What I didn’t know was that Brooks was the first black poet to win a Pulitzer Prize and the first black woman to work in the Library Of Congress. She was definitely a poet I wanted to know better.
And her story would be closer to me than I thought for her life as a writer began here on Chicago’s Southside. She moved from Topeka, Kansas to the neighborhood of Bronzeville in Chicago when she was very young. And when she was thirteen, she published her first poem. When she was seventeen, she was published regularly in Chicago Defender.
Like her, I’ve been writing since I was very young, using my words as a way to tell stories.
My favorite poem is “Truth” because it expresses sadness and hope clearly. It is beautiful.
Not only did my fascination with Brooks connect with her amazing work and award-winning poetry, but where her story takes place. She attended community college at what is now known as Kennedy-King College where I’m working at my internship.
Not far from Kennedy-King is the South Side Community Arts Center where Brooks developed her writing career.
Being one of the most important members of the African-American artist community, Brooks sat in the piano and wrote.
Brooks’ work has been very influential.
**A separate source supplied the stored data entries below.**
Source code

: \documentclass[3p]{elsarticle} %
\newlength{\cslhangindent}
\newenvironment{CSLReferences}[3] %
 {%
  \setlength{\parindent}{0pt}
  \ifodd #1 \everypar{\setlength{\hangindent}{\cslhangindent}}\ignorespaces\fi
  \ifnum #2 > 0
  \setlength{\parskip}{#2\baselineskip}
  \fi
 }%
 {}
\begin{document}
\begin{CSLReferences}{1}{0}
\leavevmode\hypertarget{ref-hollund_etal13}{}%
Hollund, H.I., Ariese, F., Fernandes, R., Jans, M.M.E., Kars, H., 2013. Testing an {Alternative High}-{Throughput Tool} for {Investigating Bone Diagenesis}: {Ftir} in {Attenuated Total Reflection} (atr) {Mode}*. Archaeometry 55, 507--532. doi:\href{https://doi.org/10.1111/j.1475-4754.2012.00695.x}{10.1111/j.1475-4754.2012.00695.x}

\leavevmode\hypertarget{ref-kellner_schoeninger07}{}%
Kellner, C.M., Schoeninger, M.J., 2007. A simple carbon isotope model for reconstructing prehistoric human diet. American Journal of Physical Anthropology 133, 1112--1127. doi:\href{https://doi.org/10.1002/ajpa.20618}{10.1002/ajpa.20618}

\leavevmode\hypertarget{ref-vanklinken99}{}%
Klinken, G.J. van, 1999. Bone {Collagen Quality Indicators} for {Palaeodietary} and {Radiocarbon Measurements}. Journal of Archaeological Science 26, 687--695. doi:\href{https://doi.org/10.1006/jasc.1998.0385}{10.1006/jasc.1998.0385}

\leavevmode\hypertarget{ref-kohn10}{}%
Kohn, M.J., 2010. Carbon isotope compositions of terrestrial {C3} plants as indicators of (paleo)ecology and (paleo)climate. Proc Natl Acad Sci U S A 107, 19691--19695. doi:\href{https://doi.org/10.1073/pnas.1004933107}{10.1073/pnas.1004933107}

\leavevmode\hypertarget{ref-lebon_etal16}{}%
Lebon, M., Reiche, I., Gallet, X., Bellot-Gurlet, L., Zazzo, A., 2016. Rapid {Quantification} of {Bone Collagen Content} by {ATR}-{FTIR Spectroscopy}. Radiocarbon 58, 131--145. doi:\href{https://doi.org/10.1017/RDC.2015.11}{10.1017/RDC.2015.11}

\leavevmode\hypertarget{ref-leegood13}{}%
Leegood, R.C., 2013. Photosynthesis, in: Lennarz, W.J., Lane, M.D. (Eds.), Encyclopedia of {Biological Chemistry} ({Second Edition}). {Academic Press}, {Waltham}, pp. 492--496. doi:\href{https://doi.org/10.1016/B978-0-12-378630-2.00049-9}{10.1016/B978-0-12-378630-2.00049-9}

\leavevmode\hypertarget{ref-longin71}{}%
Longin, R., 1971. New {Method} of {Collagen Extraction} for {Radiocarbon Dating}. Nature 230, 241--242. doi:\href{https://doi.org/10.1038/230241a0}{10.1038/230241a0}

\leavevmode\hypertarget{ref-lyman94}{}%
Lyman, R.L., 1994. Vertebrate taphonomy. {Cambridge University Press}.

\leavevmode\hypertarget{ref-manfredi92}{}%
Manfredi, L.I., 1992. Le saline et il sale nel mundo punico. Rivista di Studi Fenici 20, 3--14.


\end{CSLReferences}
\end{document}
Her poems address racial issues and political inequalities.
The poem collection that won her the Pulitzer Prize was Annie Allen, which tells the story of a young black girl becoming an adult and carries comments on social issues, such as women and their role.
This year we celebrate the hundredth anniversary of her birth, just as the American Writers Museum opens in Chicago. Brooks is featured in the gallery of local and in the national writers.
Learning about Brooks has been an amazing journey. She is only one of the many writers I will get to know throughout my life.